We started off with a healthy coat of Citri-Strip.  I chose this particular product because of the low odor, even though some reviews said it did not remove as thoroughly as expected.  I didn't need to take off much, just a layer of gunk and splatters, and it did the job well.  I applied it with a paint brush and left it on for about an hour and then began wiping it off.  I'll admit...I went through a lot of paper towels, but I felt they were doing a better job than a rag.  Once I got all the gunk off, there was still some residue, so a good wipe-down with Mineral Spirits did the trick to get a nice even finish to work with.

I then rubbed the same Howard's Restor-A-Finish onto the legs and it really brought out the beautiful color while filling in the scuffs.  Seriously amazing stuff.  I finished it off with the Howard's Feed-n-Wax to shine it up and protect the wood.

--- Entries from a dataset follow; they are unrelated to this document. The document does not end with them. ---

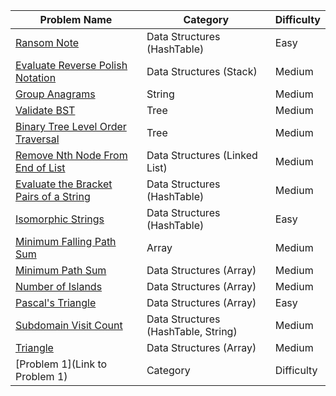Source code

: | Problem Name                                                                   | Category                       | Difficulty |
|--------------------------------------------------------------------------------|--------------------------------|------------|
| [Ransom Note](https://leetcode.com/problems/ransom-note/description/)          | Data Structures (HashTable)    | Easy       |
| [Evaluate Reverse Polish Notation](https://leetcode.com/problems/evaluate-reverse-polish-notation/description/)                                                                     | Data Structures (Stack)                 | Medium     |
| [Group Anagrams](https://leetcode.com/problems/group-anagrams/)          | String    | Medium       |
| [Validate BST](https://leetcode.com/problems/validate-binary-search-tree/description/)          | Tree    | Medium       |
| [Binary Tree Level Order Traversal](https://leetcode.com/problems/binary-tree-level-order-traversal/description/)          | Tree    | Medium       |
| [Remove Nth Node From End of List](https://leetcode.com/problems/remove-nth-node-from-end-of-list/)          | Data Structures (Linked List)    | Medium       |
| [Evaluate the Bracket Pairs of a String](https://leetcode.com/problems/evaluate-the-bracket-pairs-of-a-string/description/)          | Data Structures (HashTable)    | Medium       |
| [Isomorphic Strings](https://leetcode.com/problems/isomorphic-strings/description/)          | Data Structures (HashTable)    | Easy       |
| [Minimum Falling Path Sum](https://leetcode.com/problems/minimum-falling-path-sum/description/)          | Array    | Medium       |
| [Minimum Path Sum](https://leetcode.com/problems/minimum-path-sum/)          | Data Structures (Array)    | Medium       |
| [Number of Islands](https://leetcode.com/problems/number-of-islands/)          | Data Structures (Array)    | Medium       |
| [Pascal's Triangle](https://leetcode.com/problems/pascals-triangle/)          | Data Structures (Array)    | Easy       |
| [Subdomain Visit Count](https://leetcode.com/problems/subdomain-visit-count/)          | Data Structures (HashTable, String)    | Medium       |
| [Triangle](https://leetcode.com/problems/triangle/)          | Data Structures (Array)    | Medium       |
| [Problem 1](Link to Problem 1)          | Category    | Difficulty       |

So the lower part of the table was done, and had gone according to plan.  It was time to start the top.  I wanted to try chalk paint, and had intended to go buy some Annie Sloan...but I chickened out at the last minute.  What if I didn't like it?  What if I messed up the wax?  I just couldn't swallow the price.  So I took the last half of the can of Valspar The Color of Money that I had used on the Photography Backdrop Cabinet, and mixed it up into some DIY chalk paint with 5 T plaster of Paris and 2 T water.  (Tip:  sift your plaster of Paris through a fine screen to get out any clumpy bits and mix it with the water before adding it to the paint.  Also...*flat paint*...not satin...notes for next time)

I started off by aggressively sanding the veneered top.  I sanded and sanded with a medium grit sand paper and the power sander until the surface was no longer shiny.  I wiped it down to remove the dust, then I put two coats of the "chalk paint" on it.  This is where I got annoyed with the pieces of grit that were ruining the nice finish.  I'd be going along just fine, then a whole bunch of tiny flecks would mar up the surface.  Frustration.  Annie Sloan next time...maybe...

I allowed the paint to dry for several days, then moved on to the waxing step.  This step is crucial for chalk painted items to turn out looking nice (so I read on Pinterest).  Again I went with not-Annie Sloan wax...instead opting for Minwax Paste Finishing Wax and a 1-1/2" Wooster stencil brush.  Wax--amazing!  Brush--frustrating!  It laid the wax on very nicely, but it left behind all sorts of hairs that I had to pick off of the finish.  Sigh.  So I had a system down.  Wax one quarter of the table, pull the hairs off, wipe the excess, repeat.  Wait 24 hours, buff with a soft cloth.  Repeat from the beginning.

I ended up doing 3 coats of wax, and I'm happy with the finish.  It's a little grittier than I would like, but at some point in the future, I may go back and give it a light sanding and do one additional coat of chalk paint (flat paint, with a finer mix of additives) and re-wax.  I also bought a goat hair buffing brush for my next chalk painting project:  Isla's big girl bedroom furniture!